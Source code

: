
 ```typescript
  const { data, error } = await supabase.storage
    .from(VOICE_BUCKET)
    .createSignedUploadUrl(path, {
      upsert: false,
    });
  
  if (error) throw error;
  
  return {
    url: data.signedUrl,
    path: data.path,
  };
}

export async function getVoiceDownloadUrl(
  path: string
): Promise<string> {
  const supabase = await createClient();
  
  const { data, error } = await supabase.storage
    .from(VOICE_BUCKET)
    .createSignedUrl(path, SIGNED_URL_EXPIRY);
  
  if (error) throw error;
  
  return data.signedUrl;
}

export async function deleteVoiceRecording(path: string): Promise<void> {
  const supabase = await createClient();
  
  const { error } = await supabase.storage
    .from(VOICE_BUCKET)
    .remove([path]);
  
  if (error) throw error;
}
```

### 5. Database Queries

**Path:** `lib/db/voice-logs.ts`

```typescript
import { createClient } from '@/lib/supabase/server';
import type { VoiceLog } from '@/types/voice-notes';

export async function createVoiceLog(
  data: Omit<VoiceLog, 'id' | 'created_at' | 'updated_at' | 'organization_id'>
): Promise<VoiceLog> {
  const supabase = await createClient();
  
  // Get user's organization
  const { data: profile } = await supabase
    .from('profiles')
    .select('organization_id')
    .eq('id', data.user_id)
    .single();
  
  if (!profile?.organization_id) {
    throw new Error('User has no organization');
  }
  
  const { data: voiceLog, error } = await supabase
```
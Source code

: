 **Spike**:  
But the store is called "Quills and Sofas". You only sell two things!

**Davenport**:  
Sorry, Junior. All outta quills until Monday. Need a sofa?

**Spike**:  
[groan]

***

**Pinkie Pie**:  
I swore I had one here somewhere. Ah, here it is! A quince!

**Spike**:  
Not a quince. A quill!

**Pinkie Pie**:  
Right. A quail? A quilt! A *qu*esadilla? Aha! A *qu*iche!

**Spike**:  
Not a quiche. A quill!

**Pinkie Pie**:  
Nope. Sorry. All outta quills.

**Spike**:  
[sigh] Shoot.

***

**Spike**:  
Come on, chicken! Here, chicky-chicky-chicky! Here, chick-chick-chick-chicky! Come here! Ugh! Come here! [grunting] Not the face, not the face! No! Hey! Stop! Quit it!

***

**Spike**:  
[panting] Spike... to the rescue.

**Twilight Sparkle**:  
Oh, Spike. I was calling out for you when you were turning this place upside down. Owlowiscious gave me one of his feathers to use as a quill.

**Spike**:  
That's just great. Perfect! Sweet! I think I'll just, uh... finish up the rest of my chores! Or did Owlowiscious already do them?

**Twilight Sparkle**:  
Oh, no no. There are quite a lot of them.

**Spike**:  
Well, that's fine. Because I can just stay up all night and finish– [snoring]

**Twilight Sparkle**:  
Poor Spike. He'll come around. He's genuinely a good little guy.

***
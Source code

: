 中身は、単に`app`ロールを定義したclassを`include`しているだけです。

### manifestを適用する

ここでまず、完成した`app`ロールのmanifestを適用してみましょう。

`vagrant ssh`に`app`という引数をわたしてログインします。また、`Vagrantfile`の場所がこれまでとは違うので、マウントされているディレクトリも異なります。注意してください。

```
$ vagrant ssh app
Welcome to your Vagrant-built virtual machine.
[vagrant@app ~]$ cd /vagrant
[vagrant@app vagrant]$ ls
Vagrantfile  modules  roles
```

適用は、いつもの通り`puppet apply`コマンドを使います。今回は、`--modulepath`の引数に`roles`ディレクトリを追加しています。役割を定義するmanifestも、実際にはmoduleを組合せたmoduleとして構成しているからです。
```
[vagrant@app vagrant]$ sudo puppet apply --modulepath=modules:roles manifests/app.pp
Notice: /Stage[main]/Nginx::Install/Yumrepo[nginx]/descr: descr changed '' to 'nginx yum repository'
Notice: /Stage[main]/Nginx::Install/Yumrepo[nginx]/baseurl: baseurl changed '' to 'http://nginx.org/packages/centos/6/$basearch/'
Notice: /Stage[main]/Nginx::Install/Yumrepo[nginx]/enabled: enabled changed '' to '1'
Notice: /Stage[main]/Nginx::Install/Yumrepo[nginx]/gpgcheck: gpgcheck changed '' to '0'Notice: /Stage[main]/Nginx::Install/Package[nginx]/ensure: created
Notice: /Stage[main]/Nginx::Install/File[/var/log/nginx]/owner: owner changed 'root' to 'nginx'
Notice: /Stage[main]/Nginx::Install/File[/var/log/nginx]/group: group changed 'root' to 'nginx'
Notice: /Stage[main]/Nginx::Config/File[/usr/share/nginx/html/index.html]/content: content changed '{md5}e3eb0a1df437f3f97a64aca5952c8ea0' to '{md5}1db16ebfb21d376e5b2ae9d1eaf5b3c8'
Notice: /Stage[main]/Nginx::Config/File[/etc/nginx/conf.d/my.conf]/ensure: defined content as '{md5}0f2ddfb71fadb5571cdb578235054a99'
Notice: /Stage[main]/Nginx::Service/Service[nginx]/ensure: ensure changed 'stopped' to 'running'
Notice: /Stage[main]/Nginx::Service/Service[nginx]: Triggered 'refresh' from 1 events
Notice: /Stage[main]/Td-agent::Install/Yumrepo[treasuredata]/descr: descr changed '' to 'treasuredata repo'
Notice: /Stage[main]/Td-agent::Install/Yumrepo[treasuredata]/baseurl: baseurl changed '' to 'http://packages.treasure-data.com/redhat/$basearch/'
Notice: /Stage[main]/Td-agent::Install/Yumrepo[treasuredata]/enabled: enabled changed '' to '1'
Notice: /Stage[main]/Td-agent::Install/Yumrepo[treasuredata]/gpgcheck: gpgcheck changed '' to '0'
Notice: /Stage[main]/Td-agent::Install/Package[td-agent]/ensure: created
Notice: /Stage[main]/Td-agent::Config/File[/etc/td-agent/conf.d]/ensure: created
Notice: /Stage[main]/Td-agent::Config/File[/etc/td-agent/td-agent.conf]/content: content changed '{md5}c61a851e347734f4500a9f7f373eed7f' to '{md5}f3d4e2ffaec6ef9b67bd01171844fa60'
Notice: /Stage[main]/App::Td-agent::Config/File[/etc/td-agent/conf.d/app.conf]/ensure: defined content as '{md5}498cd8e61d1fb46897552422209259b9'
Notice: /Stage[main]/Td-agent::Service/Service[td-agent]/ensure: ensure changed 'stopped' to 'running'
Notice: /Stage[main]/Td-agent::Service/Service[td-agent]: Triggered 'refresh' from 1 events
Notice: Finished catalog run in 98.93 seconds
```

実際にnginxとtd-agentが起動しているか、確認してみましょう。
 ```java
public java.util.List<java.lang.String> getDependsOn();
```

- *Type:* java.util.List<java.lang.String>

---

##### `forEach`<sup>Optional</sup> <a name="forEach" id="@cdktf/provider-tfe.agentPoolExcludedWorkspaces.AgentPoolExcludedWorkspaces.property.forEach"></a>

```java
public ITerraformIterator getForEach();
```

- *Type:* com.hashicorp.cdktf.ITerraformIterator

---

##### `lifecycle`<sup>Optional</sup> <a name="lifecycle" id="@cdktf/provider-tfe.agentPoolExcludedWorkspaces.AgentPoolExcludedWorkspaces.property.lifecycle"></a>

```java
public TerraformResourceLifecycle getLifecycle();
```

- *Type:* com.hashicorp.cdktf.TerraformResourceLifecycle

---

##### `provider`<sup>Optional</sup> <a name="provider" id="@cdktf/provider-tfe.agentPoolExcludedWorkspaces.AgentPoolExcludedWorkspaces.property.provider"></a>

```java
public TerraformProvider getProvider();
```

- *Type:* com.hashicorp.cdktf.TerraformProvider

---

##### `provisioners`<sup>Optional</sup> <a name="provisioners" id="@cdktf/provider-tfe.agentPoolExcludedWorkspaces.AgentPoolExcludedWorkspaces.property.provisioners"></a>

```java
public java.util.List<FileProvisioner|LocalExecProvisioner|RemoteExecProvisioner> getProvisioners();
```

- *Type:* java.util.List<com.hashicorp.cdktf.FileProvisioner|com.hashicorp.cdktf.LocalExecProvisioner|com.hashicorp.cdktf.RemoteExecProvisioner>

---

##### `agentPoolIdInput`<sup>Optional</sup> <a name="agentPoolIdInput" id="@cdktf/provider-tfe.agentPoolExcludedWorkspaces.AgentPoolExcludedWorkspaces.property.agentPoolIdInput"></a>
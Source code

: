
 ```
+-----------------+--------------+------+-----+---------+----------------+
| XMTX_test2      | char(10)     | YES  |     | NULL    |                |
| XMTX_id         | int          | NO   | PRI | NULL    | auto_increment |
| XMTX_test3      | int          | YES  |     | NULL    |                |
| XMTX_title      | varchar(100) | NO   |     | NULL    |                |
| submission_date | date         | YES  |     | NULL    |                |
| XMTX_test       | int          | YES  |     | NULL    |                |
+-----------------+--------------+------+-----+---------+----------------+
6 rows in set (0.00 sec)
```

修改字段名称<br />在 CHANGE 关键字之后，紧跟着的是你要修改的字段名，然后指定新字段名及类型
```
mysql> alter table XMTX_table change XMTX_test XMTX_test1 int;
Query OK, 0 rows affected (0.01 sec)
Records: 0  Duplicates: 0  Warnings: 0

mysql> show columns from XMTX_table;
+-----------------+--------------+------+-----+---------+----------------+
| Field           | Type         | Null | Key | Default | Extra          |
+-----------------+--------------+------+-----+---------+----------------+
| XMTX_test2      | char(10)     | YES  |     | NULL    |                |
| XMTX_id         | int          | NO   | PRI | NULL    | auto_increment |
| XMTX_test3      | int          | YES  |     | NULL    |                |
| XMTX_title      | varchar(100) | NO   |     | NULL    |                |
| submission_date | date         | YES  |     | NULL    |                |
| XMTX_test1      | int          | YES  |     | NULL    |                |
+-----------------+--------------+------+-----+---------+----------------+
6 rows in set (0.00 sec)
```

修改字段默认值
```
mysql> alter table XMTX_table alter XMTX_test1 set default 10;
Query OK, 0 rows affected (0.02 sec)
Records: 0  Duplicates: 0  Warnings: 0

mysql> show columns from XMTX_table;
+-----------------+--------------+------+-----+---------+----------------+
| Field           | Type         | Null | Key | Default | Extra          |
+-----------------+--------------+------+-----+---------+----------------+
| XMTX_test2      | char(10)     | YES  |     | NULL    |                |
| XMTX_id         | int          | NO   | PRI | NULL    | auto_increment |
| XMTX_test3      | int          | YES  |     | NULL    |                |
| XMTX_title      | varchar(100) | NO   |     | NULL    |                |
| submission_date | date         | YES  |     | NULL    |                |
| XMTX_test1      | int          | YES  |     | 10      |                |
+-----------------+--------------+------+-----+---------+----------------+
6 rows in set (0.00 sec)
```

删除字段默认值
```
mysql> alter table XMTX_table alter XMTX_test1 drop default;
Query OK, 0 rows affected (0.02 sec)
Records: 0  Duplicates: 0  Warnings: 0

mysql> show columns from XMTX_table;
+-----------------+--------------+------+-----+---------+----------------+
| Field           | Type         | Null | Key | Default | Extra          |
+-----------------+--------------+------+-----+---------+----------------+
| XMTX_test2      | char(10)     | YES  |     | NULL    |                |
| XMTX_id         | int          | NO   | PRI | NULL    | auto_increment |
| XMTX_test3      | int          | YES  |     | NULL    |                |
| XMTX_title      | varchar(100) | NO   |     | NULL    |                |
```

____

## [Exercise description]
Return only the count of lines in the records that hold the word "ensure".

## [Answer for the task]
7